Your assignment ▸ Transcribe word for word the lines below from the line with "This report is" through the line with "The work described", ends included.

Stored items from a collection

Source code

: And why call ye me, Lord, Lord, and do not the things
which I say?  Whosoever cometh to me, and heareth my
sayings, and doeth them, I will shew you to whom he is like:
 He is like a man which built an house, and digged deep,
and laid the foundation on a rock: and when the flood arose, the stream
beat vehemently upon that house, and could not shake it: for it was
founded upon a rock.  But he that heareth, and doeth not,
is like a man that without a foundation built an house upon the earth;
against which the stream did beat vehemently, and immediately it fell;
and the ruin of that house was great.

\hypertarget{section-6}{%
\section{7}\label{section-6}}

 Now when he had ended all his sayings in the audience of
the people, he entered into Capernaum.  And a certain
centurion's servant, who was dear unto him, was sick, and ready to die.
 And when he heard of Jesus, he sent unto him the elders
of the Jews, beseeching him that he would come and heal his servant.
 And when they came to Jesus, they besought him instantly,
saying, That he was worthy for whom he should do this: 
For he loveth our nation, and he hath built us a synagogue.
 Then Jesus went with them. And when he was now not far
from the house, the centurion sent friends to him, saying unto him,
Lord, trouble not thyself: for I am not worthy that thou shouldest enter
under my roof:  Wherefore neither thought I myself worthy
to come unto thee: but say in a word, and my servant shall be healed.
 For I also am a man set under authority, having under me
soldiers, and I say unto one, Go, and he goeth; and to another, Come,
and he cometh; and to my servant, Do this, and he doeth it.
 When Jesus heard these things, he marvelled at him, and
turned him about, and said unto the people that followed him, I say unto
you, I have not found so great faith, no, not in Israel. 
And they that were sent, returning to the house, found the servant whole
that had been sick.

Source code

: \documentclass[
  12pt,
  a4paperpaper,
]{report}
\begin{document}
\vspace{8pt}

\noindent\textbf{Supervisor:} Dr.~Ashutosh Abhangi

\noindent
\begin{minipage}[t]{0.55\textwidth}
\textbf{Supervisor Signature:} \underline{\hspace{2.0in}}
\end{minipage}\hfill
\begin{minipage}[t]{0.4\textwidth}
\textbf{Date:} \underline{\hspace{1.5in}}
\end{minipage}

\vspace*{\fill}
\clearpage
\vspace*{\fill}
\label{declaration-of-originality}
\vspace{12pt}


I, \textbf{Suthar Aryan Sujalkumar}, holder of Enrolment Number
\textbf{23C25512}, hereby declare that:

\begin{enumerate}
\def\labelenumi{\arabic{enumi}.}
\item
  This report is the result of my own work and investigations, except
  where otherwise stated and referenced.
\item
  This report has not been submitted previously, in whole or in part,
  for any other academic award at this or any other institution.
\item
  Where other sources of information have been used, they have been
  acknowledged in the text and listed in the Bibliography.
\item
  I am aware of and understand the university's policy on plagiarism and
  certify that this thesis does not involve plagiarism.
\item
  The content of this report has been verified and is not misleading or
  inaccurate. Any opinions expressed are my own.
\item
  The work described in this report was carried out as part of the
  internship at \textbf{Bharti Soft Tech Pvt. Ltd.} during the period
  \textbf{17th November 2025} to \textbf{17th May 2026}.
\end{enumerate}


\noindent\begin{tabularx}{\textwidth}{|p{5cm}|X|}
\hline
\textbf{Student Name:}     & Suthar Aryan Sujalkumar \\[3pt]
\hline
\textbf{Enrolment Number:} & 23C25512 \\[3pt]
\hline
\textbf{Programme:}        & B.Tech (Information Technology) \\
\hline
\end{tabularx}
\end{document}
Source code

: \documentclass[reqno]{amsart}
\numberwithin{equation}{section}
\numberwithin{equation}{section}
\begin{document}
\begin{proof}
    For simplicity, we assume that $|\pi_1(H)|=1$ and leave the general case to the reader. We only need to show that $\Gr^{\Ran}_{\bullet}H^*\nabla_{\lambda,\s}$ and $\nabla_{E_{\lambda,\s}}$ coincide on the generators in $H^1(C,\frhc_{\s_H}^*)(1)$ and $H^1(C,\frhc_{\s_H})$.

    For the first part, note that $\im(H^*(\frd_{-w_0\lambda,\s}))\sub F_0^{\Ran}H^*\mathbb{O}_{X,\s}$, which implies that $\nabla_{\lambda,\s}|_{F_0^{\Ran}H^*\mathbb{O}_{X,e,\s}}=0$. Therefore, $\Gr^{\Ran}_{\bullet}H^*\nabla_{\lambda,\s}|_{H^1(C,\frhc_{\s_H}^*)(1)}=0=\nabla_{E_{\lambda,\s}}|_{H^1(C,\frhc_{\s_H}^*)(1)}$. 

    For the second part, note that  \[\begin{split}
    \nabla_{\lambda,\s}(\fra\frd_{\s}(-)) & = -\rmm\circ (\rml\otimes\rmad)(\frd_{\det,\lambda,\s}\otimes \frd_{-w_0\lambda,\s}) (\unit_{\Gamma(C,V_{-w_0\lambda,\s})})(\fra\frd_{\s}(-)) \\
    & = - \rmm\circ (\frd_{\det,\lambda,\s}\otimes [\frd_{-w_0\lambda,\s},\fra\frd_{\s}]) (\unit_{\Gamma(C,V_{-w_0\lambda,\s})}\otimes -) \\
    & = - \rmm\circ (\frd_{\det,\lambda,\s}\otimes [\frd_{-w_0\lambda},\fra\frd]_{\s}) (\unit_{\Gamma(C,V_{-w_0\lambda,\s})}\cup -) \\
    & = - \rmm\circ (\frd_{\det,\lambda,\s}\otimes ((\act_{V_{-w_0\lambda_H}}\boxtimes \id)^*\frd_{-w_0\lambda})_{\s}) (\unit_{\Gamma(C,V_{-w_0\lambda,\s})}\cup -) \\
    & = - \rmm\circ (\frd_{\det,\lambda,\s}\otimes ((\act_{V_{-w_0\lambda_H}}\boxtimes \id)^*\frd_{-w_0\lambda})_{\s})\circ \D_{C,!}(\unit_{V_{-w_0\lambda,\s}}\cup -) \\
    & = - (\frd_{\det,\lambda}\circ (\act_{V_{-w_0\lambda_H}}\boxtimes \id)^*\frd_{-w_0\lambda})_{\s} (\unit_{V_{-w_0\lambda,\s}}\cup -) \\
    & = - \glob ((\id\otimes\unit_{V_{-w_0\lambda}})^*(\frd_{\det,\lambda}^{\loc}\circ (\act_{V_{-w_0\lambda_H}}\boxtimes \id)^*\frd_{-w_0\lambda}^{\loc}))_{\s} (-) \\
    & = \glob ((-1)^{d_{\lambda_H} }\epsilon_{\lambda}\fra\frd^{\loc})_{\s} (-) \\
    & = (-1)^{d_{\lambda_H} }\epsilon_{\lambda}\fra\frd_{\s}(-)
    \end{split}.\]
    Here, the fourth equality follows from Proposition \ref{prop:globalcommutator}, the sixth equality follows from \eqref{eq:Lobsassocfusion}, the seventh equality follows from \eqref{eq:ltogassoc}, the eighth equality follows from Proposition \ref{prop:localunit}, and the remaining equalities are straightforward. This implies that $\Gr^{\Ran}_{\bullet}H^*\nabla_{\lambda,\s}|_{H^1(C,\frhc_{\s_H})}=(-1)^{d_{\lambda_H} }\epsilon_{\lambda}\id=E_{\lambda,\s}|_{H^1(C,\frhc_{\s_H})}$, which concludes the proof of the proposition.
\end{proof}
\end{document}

Written answer ▸
  This report is the result of my own work and investigations, except
  where otherwise stated and referenced.
\item
  This report has not been submitted previously, in whole or in part,
  for any other academic award at this or any other institution.
\item
  Where other sources of information have been used, they have been
  acknowledged in the text and listed in the Bibliography.
\item
  I am aware of and understand the university's policy on plagiarism and
  certify that this thesis does not involve plagiarism.
\item
  The content of this report has been verified and is not misleading or
  inaccurate. Any opinions expressed are my own.
\item
  The work described in this report was carried out as part of the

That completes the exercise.